But did the Ingrams, who maintain their innocence to this day, actually cheat? Unlike the questions on Millionaire, the answer to that is not cut and dried, and that’s part of what makes Quiz, a dramatization of these events, so fascinating.

The three-part drama is written by James Graham, who adapts his 2017 play, and directed by Stephen Frears (The Queen). It is a compelling and at times humorous miniseries that also explores the nature of game show fandom and human memory, and whether some questions can’t be answered as definitively as the ones on a quiz show.

Quiz‘s terrific cast is headlined by Matthew Macfadyen (Succession) and Sian Clifford (Fleabag) as the Ingrams, with an especially engaging Michael Sheen (Masters of Sex) as Millionaire host Chris Tarrant.

“We just sort of present both sides,” Graham explains, “and we do the classic Who Wants to Be a Millionaire? ‘ask the audience’ — we ask the audience to make up their minds about whether [the Ingrams are] innocent or guilty.”

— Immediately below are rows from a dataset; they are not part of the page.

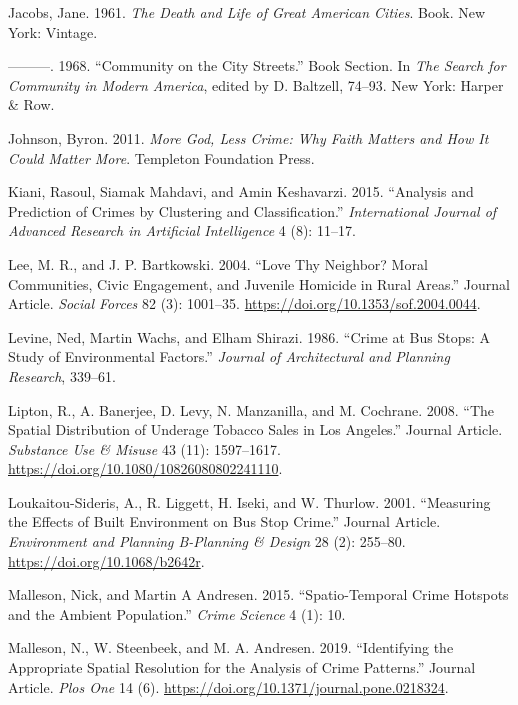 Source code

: \documentclass[smallextended]{svjour3}       %
\begin{document}
\leavevmode\hypertarget{ref-Jacobs1961death}{}%
Jacobs, Jane. 1961. \emph{The Death and Life of Great American Cities}.
Book. New York: Vintage.

\leavevmode\hypertarget{ref-Jacobs1968community}{}%
---------. 1968. ``Community on the City Streets.'' Book Section. In
\emph{The Search for Community in Modern America}, edited by D.
Baltzell, 74--93. New York: Harper \& Row.

\leavevmode\hypertarget{ref-Johnson2011more}{}%
Johnson, Byron. 2011. \emph{More God, Less Crime: Why Faith Matters and
How It Could Matter More}. Templeton Foundation Press.

\leavevmode\hypertarget{ref-Kiani2015analysis}{}%
Kiani, Rasoul, Siamak Mahdavi, and Amin Keshavarzi. 2015. ``Analysis and
Prediction of Crimes by Clustering and Classification.''
\emph{International Journal of Advanced Research in Artificial
Intelligence} 4 (8): 11--17.

\leavevmode\hypertarget{ref-Lee2004love}{}%
Lee, M. R., and J. P. Bartkowski. 2004. ``Love Thy Neighbor? Moral
Communities, Civic Engagement, and Juvenile Homicide in Rural Areas.''
Journal Article. \emph{Social Forces} 82 (3): 1001--35.
\url{https://doi.org/10.1353/sof.2004.0044}.

\leavevmode\hypertarget{ref-Levine1986crime}{}%
Levine, Ned, Martin Wachs, and Elham Shirazi. 1986. ``Crime at Bus
Stops: A Study of Environmental Factors.'' \emph{Journal of
Architectural and Planning Research}, 339--61.

\leavevmode\hypertarget{ref-Lipton2008spatial}{}%
Lipton, R., A. Banerjee, D. Levy, N. Manzanilla, and M. Cochrane. 2008.
``The Spatial Distribution of Underage Tobacco Sales in Los Angeles.''
Journal Article. \emph{Substance Use \& Misuse} 43 (11): 1597--1617.
\url{https://doi.org/10.1080/10826080802241110}.

\leavevmode\hypertarget{ref-Loukaitou2001measuring}{}%
Loukaitou-Sideris, A., R. Liggett, H. Iseki, and W. Thurlow. 2001.
``Measuring the Effects of Built Environment on Bus Stop Crime.''
Journal Article. \emph{Environment and Planning B-Planning \& Design} 28
(2): 255--80. \url{https://doi.org/10.1068/b2642r}.

\leavevmode\hypertarget{ref-Malleson2015spatio}{}%
Malleson, Nick, and Martin A Andresen. 2015. ``Spatio-Temporal Crime
Hotspots and the Ambient Population.'' \emph{Crime Science} 4 (1): 10.

\leavevmode\hypertarget{ref-Malleson2019identifying}{}%
Malleson, N., W. Steenbeek, and M. A. Andresen. 2019. ``Identifying the
Appropriate Spatial Resolution for the Analysis of Crime Patterns.''
Journal Article. \emph{Plos One} 14 (6).
\url{https://doi.org/10.1371/journal.pone.0218324}.
\end{document}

If a viewer has ever agonized with a Millionaire contestant sweating it out in the hot seat, they will feel that same drama again with the wonderful and suspenseful re-creations of the show that Frears stages in Quiz.

“Actually being sat in that chair,” Clifford recalls of being on the re-created Millionaire set, “and [with] that music designed to get under your skin and make you feel tense, it really did. And we had a full lighting and sound rig, and it was really thrilling to actually do it.”

Matt Frost/AMC/ITV

So thrilling, apparently, that Sheen quips, “I got really disappointed after we finished filming that every time I entered the room in real life the lights didn’t go [makes game show noise] and the music didn’t go [makes another noise] every time I walked in. That was very upsetting.”

Not simply a retelling of events, the miniseries feels at times like a heist thriller, which Clifford says was part of the goal.

“We really do that,” she agrees, “we really build to that point, and then we pull the rug. … [The show] was huge, and we kind of forget. Now, we have a different relationship with, you know, a million pounds, but at the time that was the biggest prize money ever being given away on a game show. It was historic.”

Graham elaborates: “In terms of making a ‘theft by coughing’ as exciting as a Mission: Impossible movie … having [the actors] play that level of suspicion and suspense is half the job. It’s [also Frears] having fun with the form. … It’s really exciting television to see whether or not that, one, they’re doing it, and, two, if they are doing it, will they get away with it?”

Clifford, Macfadyen and Michael Jibson as Tecwen Whittock AMC/ITV

Despite the suspense, though, Clifford adds that “what’s at the heart of this story is the humanity of these people.”

Graham agrees. “I think [we tried] to get an audience to walk in [the Ingrams’] footsteps a bit,” the writer says, “whether you believe them or not, and to ask questions about the proportionality of what happened to them.

“[Quiz is] also questioning whether or not everything we believe about this case is true. I hope it is both an entertaining story, but [also] asks bigger questions about the nature of truth and justice in the 21st century.”

Quiz premieres Sunday, May 31, at 10pm ET on AMC.